Hill further said that the latest estimate for the future of SA’s vehicle exports was a drop of almost 40% in 2021, compared to 2019, with forecasts for a full recovery to 2019 levels varying between two and five years.
This is a sad picture when one considers that automotive exports from SA in 2019 were at a new high and 10.2% above the 2018 figure. The automotive industry was the fifth largest exporting sector in the South African economy last year, contributing 6.4% to the nation’s Gross Domestic Product (GDP).
So far there have been no announcements of specific stimulus packages for the local automotive industry.

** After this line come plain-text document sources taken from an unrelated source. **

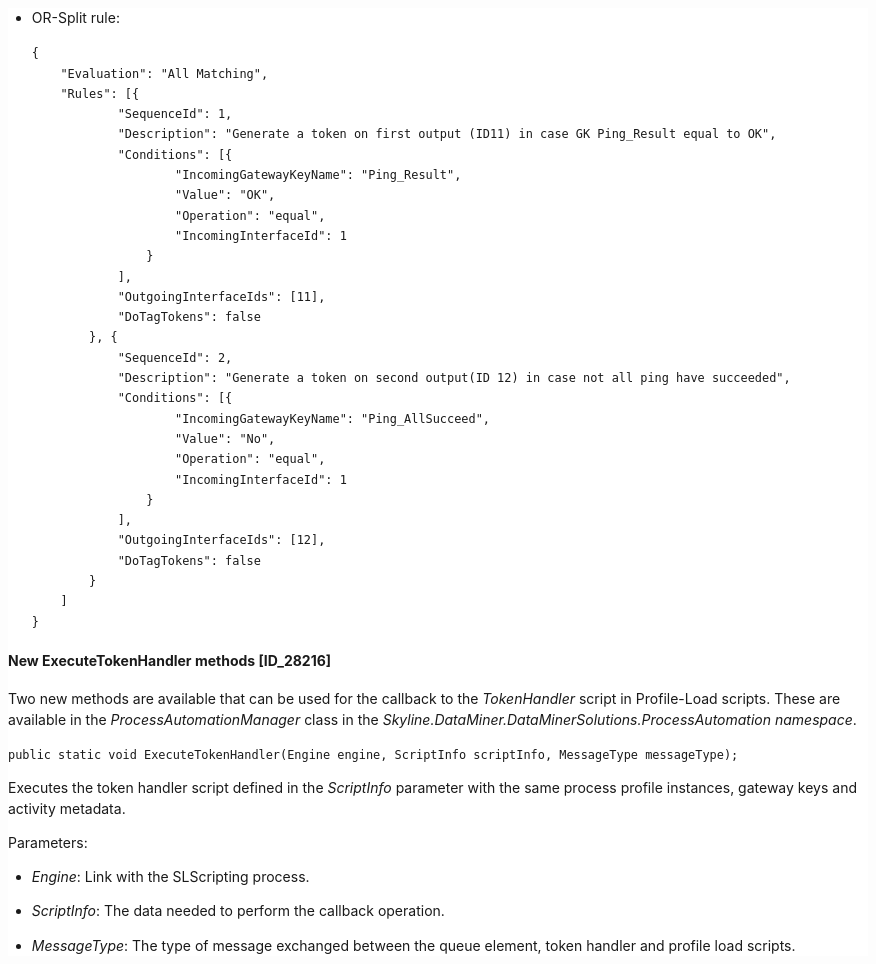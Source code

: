 - OR-Split rule:

    ```txt
    {
        "Evaluation": "All Matching",
        "Rules": [{
                "SequenceId": 1,
                "Description": "Generate a token on first output (ID11) in case GK Ping_Result equal to OK",
                "Conditions": [{
                        "IncomingGatewayKeyName": "Ping_Result",
                        "Value": "OK",
                        "Operation": "equal",
                        "IncomingInterfaceId": 1
                    }
                ],
                "OutgoingInterfaceIds": [11],
                "DoTagTokens": false
            }, {
                "SequenceId": 2,
                "Description": "Generate a token on second output(ID 12) in case not all ping have succeeded",
                "Conditions": [{
                        "IncomingGatewayKeyName": "Ping_AllSucceed",
                        "Value": "No",
                        "Operation": "equal",
                        "IncomingInterfaceId": 1
                    }
                ],
                "OutgoingInterfaceIds": [12],
                "DoTagTokens": false
            }
        ]
    }
    ```

#### New ExecuteTokenHandler methods \[ID_28216\]

Two new methods are available that can be used for the callback to the *TokenHandler* script in Profile-Load scripts. These are available in the *ProcessAutomationManager* class in the *Skyline.DataMiner.DataMinerSolutions.ProcessAutomation namespace*.

```txt
public static void ExecuteTokenHandler(Engine engine, ScriptInfo scriptInfo, MessageType messageType);
```

Executes the token handler script defined in the *ScriptInfo* parameter with the same process profile instances, gateway keys and activity metadata.

Parameters:

- *Engine*: Link with the SLScripting process.

- *ScriptInfo*: The data needed to perform the callback operation.

- *MessageType*: The type of message exchanged between the queue element, token han­dler and profile load scripts.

In fact, Hill said that an international survey had shown only six countries had, so far, provided specific help to their motor industries to alleviate some of the effects of Covid-19.
The second threat to the local manufacturing industry is the swing to electric vehicles and upcoming bans on the sale of cars and vans with internal combustion engines (ICE) in many European countries.
The United Kingdom, a major destination for SA vehicle exports, has just seen the ban on the sale of cars and vans with ICE brought forward by five years from 2035 to 2030. The ban on petrol-electric hybrids will remain in 2035. This kind of decision could have a big impact on the SA automotive industry if it is unable to replace ICE vehicles with electric vehicles for the export markets.
Mikel Mabasa, the CEO of Naamsa, speaking at Hypermobility on the subject of the Naamsa roadmap for the future, said the organisation’s major thrust going forward was to ensure the production of EVs came to South Africa so local manufacturers could continue to service their export customers.
Mabasa explained that without EVs the value of SA’s automotive exports would drop from a figure such as 2019’s R201.7bn to only R40.3bn, and the contribution to GDP would fall from 6.9% to 4.6%, while employment would shrink from 110,000 jobs at the OEMs to only 55,000.
The Naamsa CEO stressed that a healthy and growing domestic EV market would be required to make local EV manufacture viable for the OEMs. To this end, Naamsa is making a proposal to the government that import duty on vehicles with engines larger than 1000cm3 be increased to a starting point of 18%, while import duty on EVs after the three-year no duty period be set at 18% instead of the current 25%.
In addition, there is a plea to government to exclude the cost of EV battery packs from ad valorem duty while the OEMs are also looking for further financial support from the various assistance programmes such as the Automotive Investment Scheme (AIS), Volume Assembly Localisation allowance (VAI) and Production Incentive (PI).
This is certainly a burning topic for the local motor industry and its importance and the need for a quick resolution was highlighted at Hypermobility 2020.